### TASK PROMPT
For the entries below, report every line that includes the word "github".

** SUPPLIED MATERIAL follows **

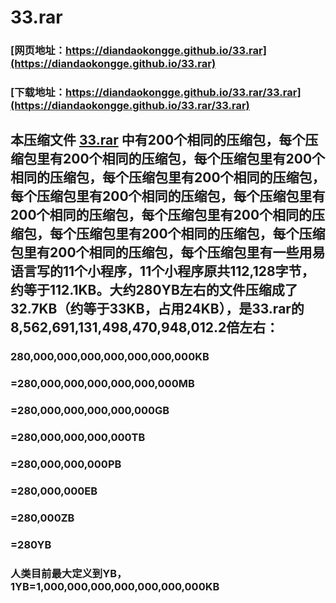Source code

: # 33.rar
### [网页地址：https://diandaokongge.github.io/33.rar](https://diandaokongge.github.io/33.rar)  
### [下载地址：https://diandaokongge.github.io/33.rar/33.rar](https://diandaokongge.github.io/33.rar/33.rar)
## 本压缩文件 [33.rar](https://diandaokongge.github.io/33.rar/33.rar) 中有200个相同的压缩包，每个压缩包里有200个相同的压缩包，每个压缩包里有200个相同的压缩包，每个压缩包里有200个相同的压缩包，每个压缩包里有200个相同的压缩包，每个压缩包里有200个相同的压缩包，每个压缩包里有200个相同的压缩包，每个压缩包里有200个相同的压缩包，每个压缩包里有200个相同的压缩包，每个压缩包里有一些用易语言写的11个小程序，11个小程序原共112,128字节，约等于112.1KB。大约280YB左右的文件压缩成了32.7KB（约等于33KB，占用24KB），是33.rar的8,562,691,131,498,470,948,012.2倍左右：
### 280,000,000,000,000,000,000,000KB  
### =280,000,000,000,000,000,000MB  
### =280,000,000,000,000,000GB  
### =280,000,000,000,000TB  
### =280,000,000,000PB  
### =280,000,000EB  
### =280,000ZB  
### =280YB  
### 人类目前最大定义到YB，1YB=1,000,000,000,000,000,000,000KB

** End of SUPPLIED MATERIAL **

### RESULT BELOW
### [网页地址：https://diandaokongge.github.io/33.rar](https://diandaokongge.github.io/33.rar)  
### [下载地址：https://diandaokongge.github.io/33.rar/33.rar](https://diandaokongge.github.io/33.rar/33.rar)
## 本压缩文件 [33.rar](https://diandaokongge.github.io/33.rar/33.rar) 中有200个相同的压缩包，每个压缩包里有200个相同的压缩包，每个压缩包里有200个相同的压缩包，每个压缩包里有200个相同的压缩包，每个压缩包里有200个相同的压缩包，每个压缩包里有200个相同的压缩包，每个压缩包里有200个相同的压缩包，每个压缩包里有200个相同的压缩包，每个压缩包里有200个相同的压缩包，每个压缩包里有一些用易语言写的11个小程序，11个小程序原共112,128字节，约等于112.1KB。大约280YB左右的文件压缩成了32.7KB（约等于33KB，占用24KB），是33.rar的8,562,691,131,498,470,948,012.2倍左右：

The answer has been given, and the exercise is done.